Sean Hickey protects, inspires Syracuse teammates as season he could've skipped winds down

Margaret Lin | Photo Editor

Sean Hickey was the first player to prevent Vic Beasley from recording a sack in an entire game this season.

Sean Hickey makes it easier.

He’s the reason freshman quarterback AJ Long says he doesn’t worry about getting hit from behind, why offensive coordinator Tim Lester can game plan for a combination of three relatively untested quarterbacks and why left guard Rob Trudo still forces himself to play.

Syracuse’s (3-7, 1-5 Atlantic Coast) 3:30 p.m. kickoff against Pittsburgh (4-6, 2-4) on Saturday at Heinz Field will be a homecoming of sorts for Hickey. Posters of Heinz Field hung on his bedroom wall as a child growing up in nearby Murrysville, Pennsylvania. More than 100 friends and family members are set to tailgate and watch him play.

He’s been battling through his own pains leading an offensive line littered with injuries on a team that now has no hope of making a bowl game. The senior’s college career has a set end date of Nov. 29, but he didn’t have to be in Syracuse at all this season. Hickey was projected as a second-round pick in the 2014 draft, but is now an NFL prospect with two more games to play.

“That’s why you can’t say anything else except for thank you because he don’t have to do this,” Long said. “He could be out in California sitting on the beach, sipping on Margheritas, counting his money, but he’s here working.”



Hickey leads an offensive line that does some of Long’s job, reading a defense and adjusting protection, Lester said. When the offensive linemen get set, Hickey shouts out adjustments that first Trudo — who’s played next to Hickey for three years now — then the rest of the line echoes, Trudo said.

The linemen also use hand signals to indicate blocking changes to the running backs and quarterbacks, Trudo said. As a result, Long said he doesn’t have to worry about any of the opposing defense’s down linemen.

“I know once we got a double team to execute, I know if we don’t do it right it’s my fault,” Trudo said. “It’s not Hickey’s fault. It’s always been that way.”

But after staying in college to build the leg strength he hadn’t gotten to develop while rehabbing from a series of knee injuries, Trudo said Hickey’s improved his balance to the point where if he gets a hand on an opponent, the defender’s locked down.
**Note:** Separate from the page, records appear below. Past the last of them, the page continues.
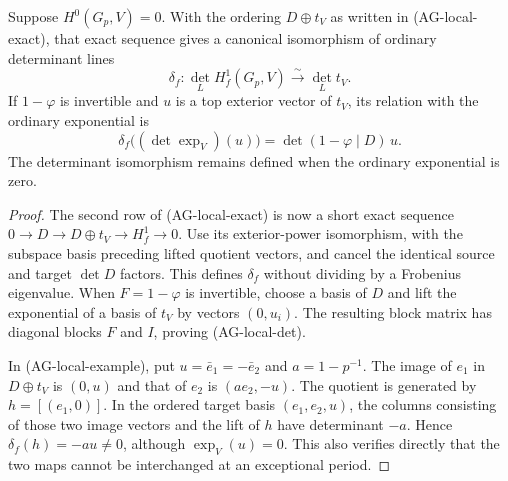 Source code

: \begin{proposition}
Suppose $H^0(G_p,V)=0$.  With the ordering $D\oplus t_V$
as written in (AG-local-exact), that exact sequence gives
a canonical isomorphism of ordinary determinant lines
\[
 \delta_f:\det_L H_f^1(G_p,V)\xrightarrow{\sim}\det_L t_V.
\]
If $1-\varphi$ is invertible and $u$ is a top exterior
vector of $t_V$, its relation with the ordinary exponential is
\[
 \delta_f\bigl((\det\exp_V)(u)\bigr)
                      =\det(1-\varphi\mid D)\,u.
\tag{AG-local-det}
\]
The determinant isomorphism remains defined when the ordinary
exponential is zero.
\end{proposition}
\begin{proof}
The second row of (AG-local-exact) is now a short exact
sequence $0\to D\to D\oplus t_V\to H_f^1\to0$.
Use its exterior-power isomorphism, with the subspace basis
preceding lifted quotient vectors, and cancel the identical
source and target $\det D$ factors.  This defines $\delta_f$
without dividing by a Frobenius eigenvalue.  When $F=1-\varphi$
is invertible, choose a basis of $D$ and lift the exponential
of a basis of $t_V$ by vectors $(0,u_i)$.  The resulting
block matrix has diagonal blocks $F$ and $I$, proving
(AG-local-det).

In (AG-local-example), put $u=\bar e_1=-\bar e_2$ and
$a=1-p^{-1}$.  The image of $e_1$ in $D\oplus t_V$ is
$(0,u)$ and that of $e_2$ is $(ae_2,-u)$.
The quotient is generated by $h=[(e_1,0)]$.
In the ordered target basis $(e_1,e_2,u)$, the columns
consisting of those two image vectors and the lift of $h$
have determinant $-a$.  Hence
$\delta_f(h)=-a u\ne0$, although $\exp_V(u)=0$.
This also verifies directly that the two maps cannot be
interchanged at an exceptional period.
\end{proof}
“I wasn’t able to develop everything I necessarily wanted to develop in the time that I had because basically, there was 18 months where I really couldn’t do much with my legs,” Hickey said. “So other reasons I wanted to come back and once I came back it was all about also playing here again, playing with my brothers, my friends again.”

Hickey doesn’t say much. He told his mother not to bring giant paper headshots of him to Saturday’s game. When he’s home he likes to go fishing on Loyalhanna Creek.

He doesn’t need to say much. The few words he does share among teammates stay with them, comforting but also prodding.

In the week before Syracuse hosted then-No. 1 Florida State, Hickey told Long that it was the freshman’s job to lead the team, “‘Get your job done and we’ll take care of you,’” Long said Hickey told him.

“It’s one thing that I’ll probably take with me to my grave,” Long said.

Because while Hickey gave Long more confidence in himself, he said, he hears those words in his head after every game as he feels he hasn’t gotten his job done.

Hickey also inspires his teammates physically.

Trudo is essentially playing on one leg, Lester said. For three years, the junior left guard has lined up next to Hickey. They’ve become friends, forging a bond that silently reads defenses and each other’s mind and one that they both say they’ll remember for the rest of their lives.

“I know John Miller needed me, I know Jason Emerich needed me,” Trudo said, “and most importantly, I know Sean Hickey needed me. And I needed him, so I wanted to be out there as much for him as possible.”